When an IT staffer suggested a streamlined process to activate those accounts in a way that would let their activities be tracked, in accordance with NLRB security policies, the IT staffers were told to stay out of DOGE’s way, the disclosure continues. For cybersecurity professionals, a failure to log activity is a cardinal sin and contradicts best practices as recommended by the National Institute of Standards and Technology and the Department of Homeland Security’s Cybersecurity and Infrastructure Security Agency, as well as the FBI and the National Security Agency.
That’s a red flag you can see from Mars.
DOGE, of course, is directed by Elon Musk, and it’s possible even for the most committed cyber Luddite to see how nice it would be for the Boss to have access to his employees’ confidential NLRB files. And that, at least, is the kind of plutocratic shenanigans with which we’re all pretty familiar going back to the days of the Pinkertons shaking down witnesses.
The story comes to us courtesy of a former NLRB cyber official named Daniel Berulis, who has gone wide and public with what he saw after DOGE came to call.
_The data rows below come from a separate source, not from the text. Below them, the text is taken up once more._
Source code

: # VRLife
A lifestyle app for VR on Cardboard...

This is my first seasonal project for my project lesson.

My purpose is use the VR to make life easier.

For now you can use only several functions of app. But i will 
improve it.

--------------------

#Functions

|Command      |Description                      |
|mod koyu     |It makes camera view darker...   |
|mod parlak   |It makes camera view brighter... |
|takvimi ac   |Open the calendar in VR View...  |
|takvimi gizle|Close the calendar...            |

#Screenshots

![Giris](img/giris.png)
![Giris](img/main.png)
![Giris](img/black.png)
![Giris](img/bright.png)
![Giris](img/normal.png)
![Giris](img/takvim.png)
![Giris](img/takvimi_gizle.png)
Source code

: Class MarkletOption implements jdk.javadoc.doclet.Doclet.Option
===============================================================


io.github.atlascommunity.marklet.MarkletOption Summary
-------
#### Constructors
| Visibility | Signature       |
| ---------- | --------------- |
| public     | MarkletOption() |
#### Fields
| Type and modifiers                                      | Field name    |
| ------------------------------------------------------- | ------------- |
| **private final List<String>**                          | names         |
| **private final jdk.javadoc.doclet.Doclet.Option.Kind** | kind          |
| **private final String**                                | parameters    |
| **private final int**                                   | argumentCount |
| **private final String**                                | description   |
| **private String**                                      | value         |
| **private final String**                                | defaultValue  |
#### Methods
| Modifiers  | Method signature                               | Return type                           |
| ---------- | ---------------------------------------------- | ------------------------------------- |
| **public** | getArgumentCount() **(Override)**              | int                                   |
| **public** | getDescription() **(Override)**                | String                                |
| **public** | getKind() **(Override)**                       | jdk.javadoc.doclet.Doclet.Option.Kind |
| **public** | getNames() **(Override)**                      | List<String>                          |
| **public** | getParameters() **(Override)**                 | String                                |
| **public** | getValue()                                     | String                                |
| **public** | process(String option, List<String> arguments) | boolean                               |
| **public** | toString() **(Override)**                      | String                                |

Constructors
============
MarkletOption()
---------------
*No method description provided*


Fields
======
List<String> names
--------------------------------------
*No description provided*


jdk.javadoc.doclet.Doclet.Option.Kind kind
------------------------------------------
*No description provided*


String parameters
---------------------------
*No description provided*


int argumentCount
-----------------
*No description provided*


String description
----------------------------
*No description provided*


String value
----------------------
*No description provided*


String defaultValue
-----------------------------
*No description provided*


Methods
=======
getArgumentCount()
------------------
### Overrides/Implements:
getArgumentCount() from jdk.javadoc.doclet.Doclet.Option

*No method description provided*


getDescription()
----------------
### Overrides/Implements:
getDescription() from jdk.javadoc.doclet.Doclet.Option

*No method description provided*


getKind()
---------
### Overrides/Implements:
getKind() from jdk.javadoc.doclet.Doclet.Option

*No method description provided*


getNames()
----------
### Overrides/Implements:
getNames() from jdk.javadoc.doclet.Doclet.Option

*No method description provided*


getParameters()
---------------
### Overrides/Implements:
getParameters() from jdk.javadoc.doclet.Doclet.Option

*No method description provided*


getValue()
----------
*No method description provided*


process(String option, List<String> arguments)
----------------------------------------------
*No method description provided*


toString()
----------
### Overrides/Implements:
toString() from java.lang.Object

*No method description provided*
First, at least one DOGE account was created and later deleted for use in the NLRB’s cloud systems, hosted by Microsoft: “DogeSA_2d5c3e0446f9@nlrb.microsoft.com.” Then, DOGE engineers installed what’s called a “container,” a kind of opaque virtual computer that can run programs on a machine without revealing its activities to the rest of the network. On its own, that wouldn’t be suspicious, though it did allow the engineers to work invisibly and left no trace of its activities once it was removed. Then, Berulis started tracking sensitive data leaving the places it’s meant to live, according to his official disclosure. First, he saw a chunk of data exiting the NxGen case management system’s “nucleus,” inside the NLRB system, Berulis explained. Then, he saw a large spike in outbound traffic leaving the network itself.
And that is a red flag you can see from Alpha Centauri.
Despite being threatened, Berulis continued to explore the strange goings-on that began when the DOGE moles arrived—strange activities involving sensitive data, and strange activities aimed at covering up the strange activities involving data.
Within minutes after DOGE accessed the NLRB’s systems, someone with an IP address in Russia started trying to log in, according to Berulis’ disclosure. The attempts were “near real-time,” according to the disclosure. Those attempts were blocked, but they were especially alarming. Whoever was attempting to log in was using one of the newly created DOGE accounts—and the person had the correct username and password, according to Berulis. While it’s possible the user was disguising their location, it’s highly unlikely they’d appear to be coming from Russia if they wanted to avoid suspicion, cybersecurity experts interviewed by NPR explained.
It’s hard to admit it, but the presidencies of Donald Trump are going to be with us for decades.